Former President Donald Trump had the chance to kill the leader of al-Qaeda but didn't because he didn't recognize the terrorist leader's name, NBC News reported in 2020.

Ayman al-Zawahiri was killed in a US drone strike in Kabul, Afghanistan, on Saturday, President Joe Biden announced on Monday.

His death, which has been hailed by many world leaders, is the biggest blow to al-Qaeda since its founder, Osama bin Laden, was killed by US Navy SEALs in 2011.

But plans for al-Zawahiri's execution could have been carried out far earlier, according to an NBC News report published in February 2020.

Intelligence officials briefed Trump many times about senior terrorist figures the CIA wanted to track down and kill, specifically mentioning al-Zawahiri, NBC News reported.

But two people familiar with the briefings told NBC News that Trump chose not to pursue al-Zawahiri because he didn't recognize his name, and instead suggested targeting bin Laden's son, Hamza bin Laden.
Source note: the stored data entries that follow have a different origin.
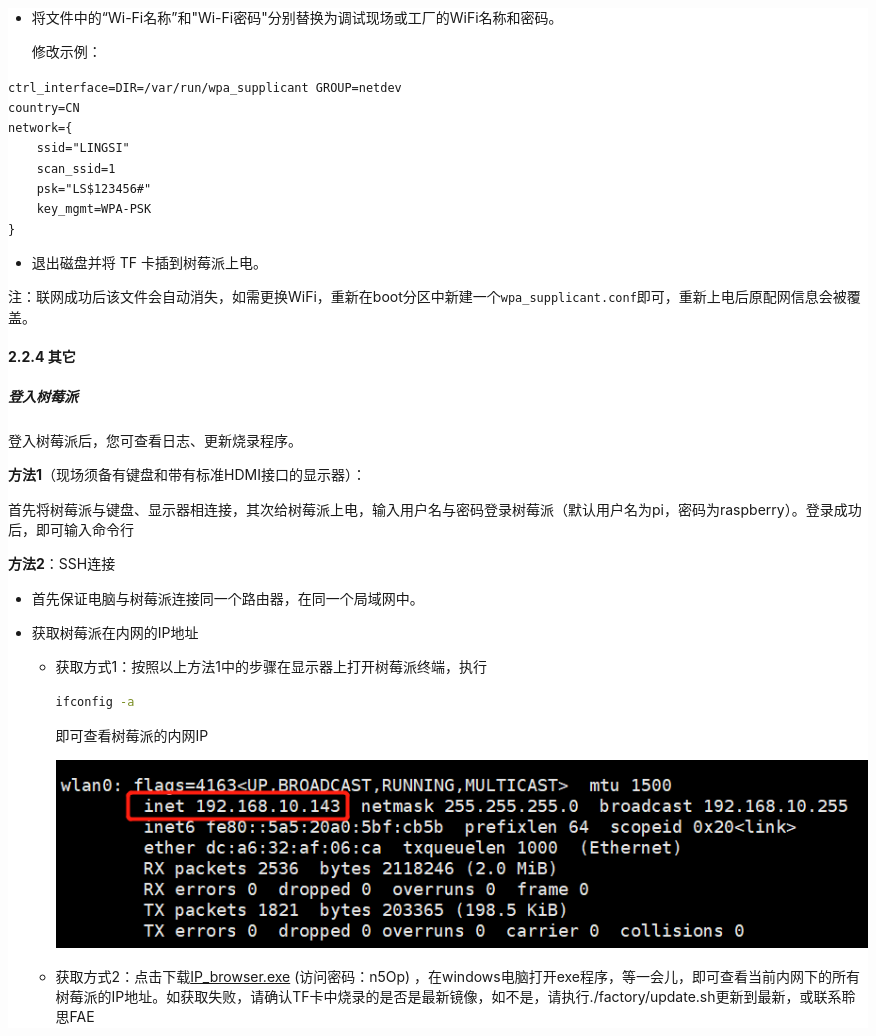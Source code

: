 - 将文件中的“<Highlight color="#1877F2">Wi-Fi名称</Highlight>”和"<Highlight color="#1877F2">Wi-Fi密码</Highlight>"分别替换为调试现场或工厂的WiFi名称和密码。

  修改示例：

```txt
ctrl_interface=DIR=/var/run/wpa_supplicant GROUP=netdev
country=CN
network={
    ssid="LINGSI"
    scan_ssid=1
    psk="LS$123456#"
    key_mgmt=WPA-PSK
}
```

- 退出磁盘并将 TF 卡插到树莓派上电。


注：联网成功后该文件会自动消失，如需更换WiFi，重新在boot分区中新建一个`wpa_supplicant.conf`即可，重新上电后原配网信息会被覆盖。

#### 2.2.4 其它

##### 登入树莓派

登入树莓派后，您可查看日志、更新烧录程序。

**方法1**（现场须备有键盘和带有标准HDMI接口的显示器）：

首先将树莓派与键盘、显示器相连接，其次给树莓派上电，输入用户名与密码登录树莓派（默认用户名为pi，密码为raspberry）。登录成功后，即可输入命令行

**方法2**：SSH连接

- 首先保证电脑与树莓派连接同一个路由器，在同一个局域网中。

- 获取树莓派在内网的IP地址

  - 获取方式1：按照以上方法1中的步骤在显示器上打开树莓派终端，执行

    ```sh
    ifconfig -a
    ```

    即可查看树莓派的内网IP

    ![](./files/image-20210722203502273.png)

  - 获取方式2：点击下载[IP_browser.exe](http://pan.iflytek.com:80/#/link/010457DE846A8D7C3E6D8E21AF131BA2) (访问密码：n5Op) ，在windows电脑打开exe程序，等一会儿，即可查看当前内网下的所有树莓派的IP地址。如获取失败，请确认TF卡中烧录的是否是最新镜像，如不是，请执行./factory/update.sh更新到最新，或联系聆思FAE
"He would say, 'I've never heard of any of these people. What about Hamza bin Laden?'" one unnamed former official told NBC News.
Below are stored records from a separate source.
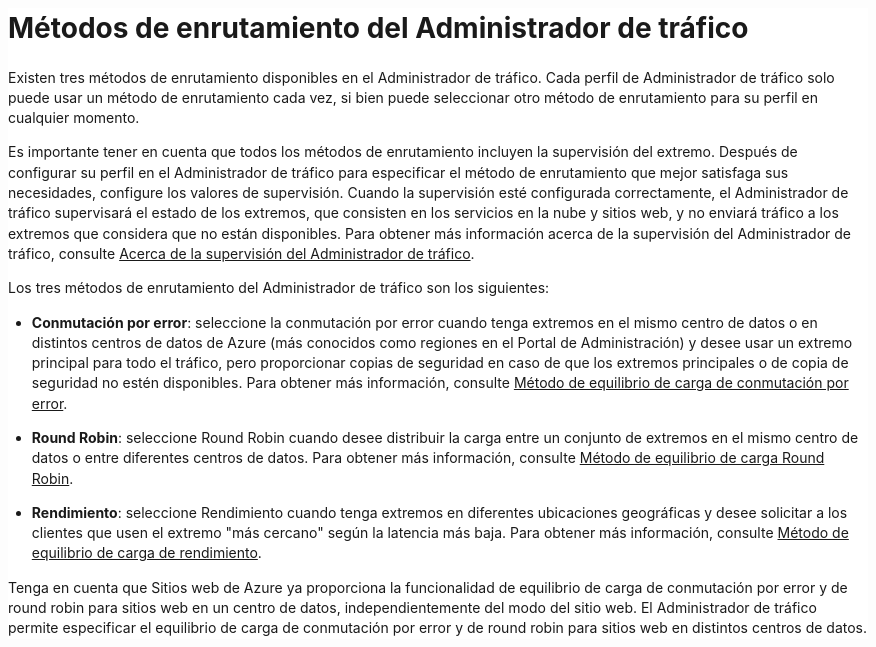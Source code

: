 <properties 
   pageTitle="Acerca de los métodos de equilibrio de carga del Administrador de tráfico"
   description="Este artículo le ayudará a entender los distintos métodos de equilibrio de carga utilizados por el Administrador de tráfico"
   services="traffic-manager"
   documentationCenter=""
   authors="joaoma"
   manager="adinah"
   editor="tysonn" />
<tags 
   ms.service="traffic-manager"
   ms.devlang="na"
   ms.topic="article"
   ms.tgt_pltfrm="na"
   ms.workload="infrastructure-services"
   ms.date="07/01/2015"
   ms.author="joaoma" />

# Métodos de enrutamiento del Administrador de tráfico

Existen tres métodos de enrutamiento disponibles en el Administrador de tráfico. Cada perfil de Administrador de tráfico solo puede usar un método de enrutamiento cada vez, si bien puede seleccionar otro método de enrutamiento para su perfil en cualquier momento.

Es importante tener en cuenta que todos los métodos de enrutamiento incluyen la supervisión del extremo. Después de configurar su perfil en el Administrador de tráfico para especificar el método de enrutamiento que mejor satisfaga sus necesidades, configure los valores de supervisión. Cuando la supervisión esté configurada correctamente, el Administrador de tráfico supervisará el estado de los extremos, que consisten en los servicios en la nube y sitios web, y no enviará tráfico a los extremos que considera que no están disponibles. Para obtener más información acerca de la supervisión del Administrador de tráfico, consulte [Acerca de la supervisión del Administrador de tráfico](traffic-manager-monitoring.md).

Los tres métodos de enrutamiento del Administrador de tráfico son los siguientes:

- **Conmutación por error**: seleccione la conmutación por error cuando tenga extremos en el mismo centro de datos o en distintos centros de datos de Azure (más conocidos como regiones en el Portal de Administración) y desee usar un extremo principal para todo el tráfico, pero proporcionar copias de seguridad en caso de que los extremos principales o de copia de seguridad no estén disponibles. Para obtener más información, consulte [Método de equilibrio de carga de conmutación por error](#failover-load-balancing-method).

- **Round Robin**: seleccione Round Robin cuando desee distribuir la carga entre un conjunto de extremos en el mismo centro de datos o entre diferentes centros de datos. Para obtener más información, consulte [Método de equilibrio de carga Round Robin](#round-robin-load-balancing-method).

- **Rendimiento**: seleccione Rendimiento cuando tenga extremos en diferentes ubicaciones geográficas y desee solicitar a los clientes que usen el extremo "más cercano" según la latencia más baja. Para obtener más información, consulte [Método de equilibrio de carga de rendimiento](#performance-load-balancing-method).

Tenga en cuenta que Sitios web de Azure ya proporciona la funcionalidad de equilibrio de carga de conmutación por error y de round robin para sitios web en un centro de datos, independientemente del modo del sitio web. El Administrador de tráfico permite especificar el equilibrio de carga de conmutación por error y de round robin para sitios web en distintos centros de datos.
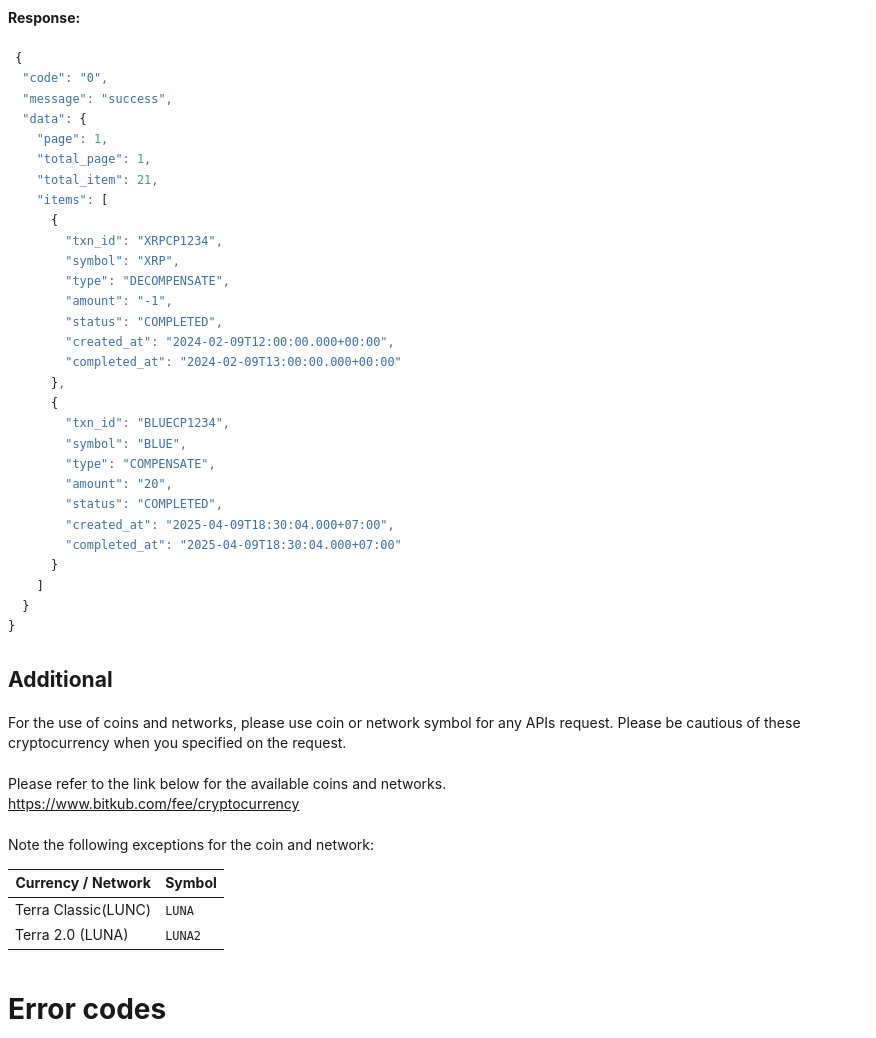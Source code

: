 #### Response:

```javascript
 {
  "code": "0",
  "message": "success",
  "data": {
    "page": 1,
    "total_page": 1,
    "total_item": 21,
    "items": [
      {
        "txn_id": "XRPCP1234",
        "symbol": "XRP",
        "type": "DECOMPENSATE",
        "amount": "-1",
        "status": "COMPLETED",
        "created_at": "2024-02-09T12:00:00.000+00:00",
        "completed_at": "2024-02-09T13:00:00.000+00:00"
      },
      {
        "txn_id": "BLUECP1234",
        "symbol": "BLUE",
        "type": "COMPENSATE",
        "amount": "20",
        "status": "COMPLETED",
        "created_at": "2025-04-09T18:30:04.000+07:00",
        "completed_at": "2025-04-09T18:30:04.000+07:00"
      }
    ]
  }
}
```

## Additional

For the use of coins and networks, please use coin or network symbol for any APIs request. Please be cautious of these cryptocurrency when you specified on the request.\
\
Please refer to the link below for the available coins and networks.\
https://www.bitkub.com/fee/cryptocurrency \
\
Note the following exceptions for the coin and network:

| Currency / Network  | Symbol  |
| ------------------- | ------- |
| Terra Classic(LUNC) | `LUNA`  |
| Terra 2.0 (LUNA)    | `LUNA2` |

# Error codes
A Pentagon official also told the news outlet: "That was the only name he knew."

The Department of Defense and a spokesperson for Trump did not immediately respond to Insider's requests for comment.
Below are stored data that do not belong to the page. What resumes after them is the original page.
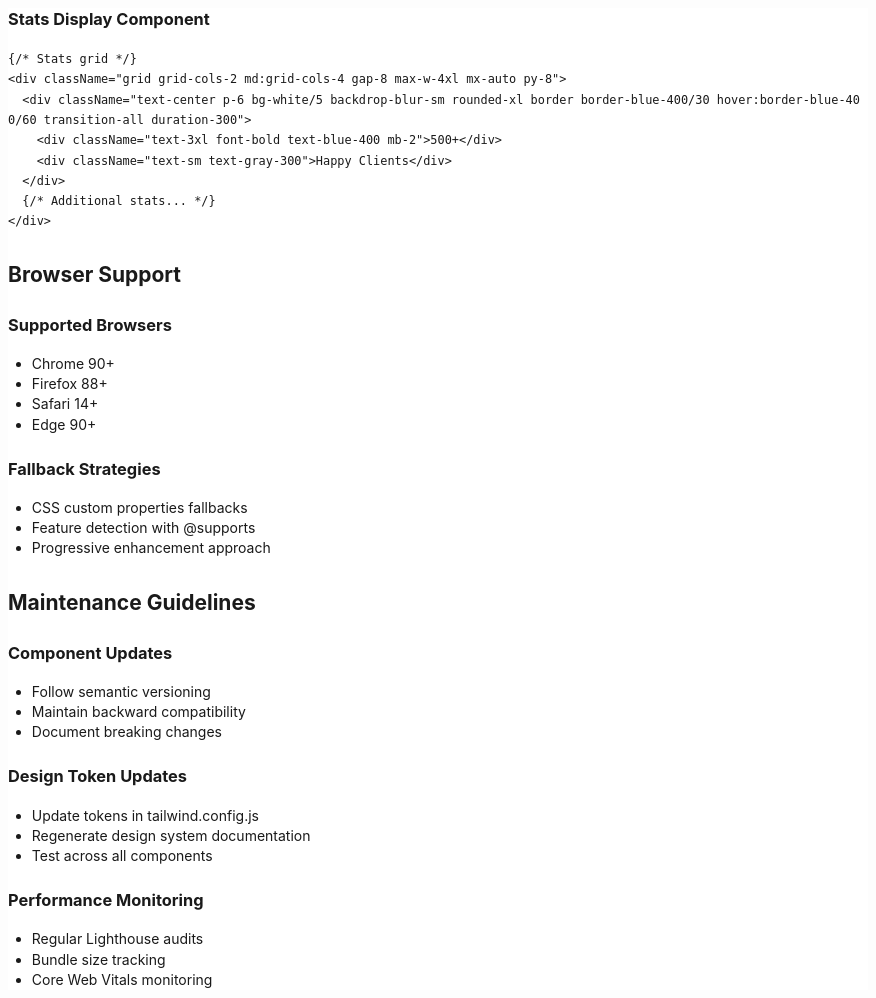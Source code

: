 ### Stats Display Component
```tsx
{/* Stats grid */}
<div className="grid grid-cols-2 md:grid-cols-4 gap-8 max-w-4xl mx-auto py-8">
  <div className="text-center p-6 bg-white/5 backdrop-blur-sm rounded-xl border border-blue-400/30 hover:border-blue-400/60 transition-all duration-300">
    <div className="text-3xl font-bold text-blue-400 mb-2">500+</div>
    <div className="text-sm text-gray-300">Happy Clients</div>
  </div>
  {/* Additional stats... */}
</div>
```

## Browser Support

### Supported Browsers
- Chrome 90+
- Firefox 88+
- Safari 14+
- Edge 90+

### Fallback Strategies
- CSS custom properties fallbacks
- Feature detection with @supports
- Progressive enhancement approach

## Maintenance Guidelines

### Component Updates
- Follow semantic versioning
- Maintain backward compatibility
- Document breaking changes

### Design Token Updates
- Update tokens in tailwind.config.js
- Regenerate design system documentation
- Test across all components

### Performance Monitoring
- Regular Lighthouse audits
- Bundle size tracking
- Core Web Vitals monitoring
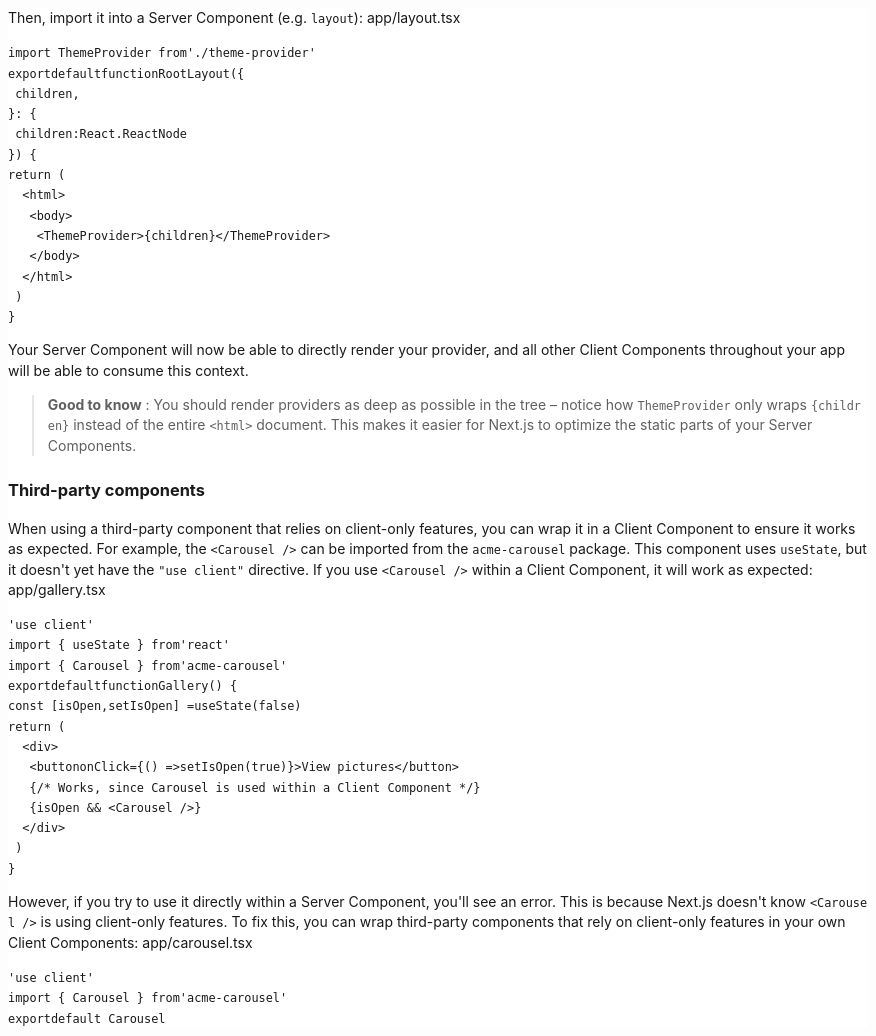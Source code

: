 Then, import it into a Server Component (e.g. `layout`):
app/layout.tsx
```
import ThemeProvider from'./theme-provider'
exportdefaultfunctionRootLayout({
 children,
}: {
 children:React.ReactNode
}) {
return (
  <html>
   <body>
    <ThemeProvider>{children}</ThemeProvider>
   </body>
  </html>
 )
}
```

Your Server Component will now be able to directly render your provider, and all other Client Components throughout your app will be able to consume this context.
> **Good to know** : You should render providers as deep as possible in the tree – notice how `ThemeProvider` only wraps `{children}` instead of the entire `<html>` document. This makes it easier for Next.js to optimize the static parts of your Server Components.
### Third-party components
When using a third-party component that relies on client-only features, you can wrap it in a Client Component to ensure it works as expected.
For example, the `<Carousel />` can be imported from the `acme-carousel` package. This component uses `useState`, but it doesn't yet have the `"use client"` directive.
If you use `<Carousel />` within a Client Component, it will work as expected:
app/gallery.tsx
```
'use client'
import { useState } from'react'
import { Carousel } from'acme-carousel'
exportdefaultfunctionGallery() {
const [isOpen,setIsOpen] =useState(false)
return (
  <div>
   <buttononClick={() =>setIsOpen(true)}>View pictures</button>
   {/* Works, since Carousel is used within a Client Component */}
   {isOpen && <Carousel />}
  </div>
 )
}
```

However, if you try to use it directly within a Server Component, you'll see an error. This is because Next.js doesn't know `<Carousel />` is using client-only features.
To fix this, you can wrap third-party components that rely on client-only features in your own Client Components:
app/carousel.tsx
```
'use client'
import { Carousel } from'acme-carousel'
exportdefault Carousel
```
Even though Bin Laden's son was widely seen as an emerging figure in the terrorist group, he was not believed to be planning any attacks at the time, NBC News reported.

'The president's preference for a "celebrity" targeted killing'​

Trump confirmed in 2019 that the younger bin Laden had been killed in a US counterterrorism operation earlier on in his presidency.

"Despite intelligence assessments showing the greater dangers posed by Zawahiri ... and the unlikelihood Hamza was in the immediate line of succession, the president thought differently," the former CIA official Douglas London wrote in Just Security in 2020.

He added that Trump's "obsession" with bin Laden's son "is one example of the president's preference for a 'celebrity' targeted killing versus prioritizing options that could prove better for US security."

In his address announcing al-Zawahiri's death, Biden said that after "relentlessly seeking Zawahiri for years under Presidents Bush, Obama, and Trump, our intelligence community located Zawahiri earlier this year."

"This mission was carefully planned, rigorously minimized the risk of harm to other civilians, and one week ago, after being advised that the conditions were optimal, I gave the final approval to go get him, and the mission was a success."

Al-Zawahiri helped Osama bin Laden plot the September 11, 2001, attacks, which killed nearly 3,000 people.
 
lol right.. Its nice Biden by leaving all that military equipment behind in that joke withdrawal helped them out like that I guess.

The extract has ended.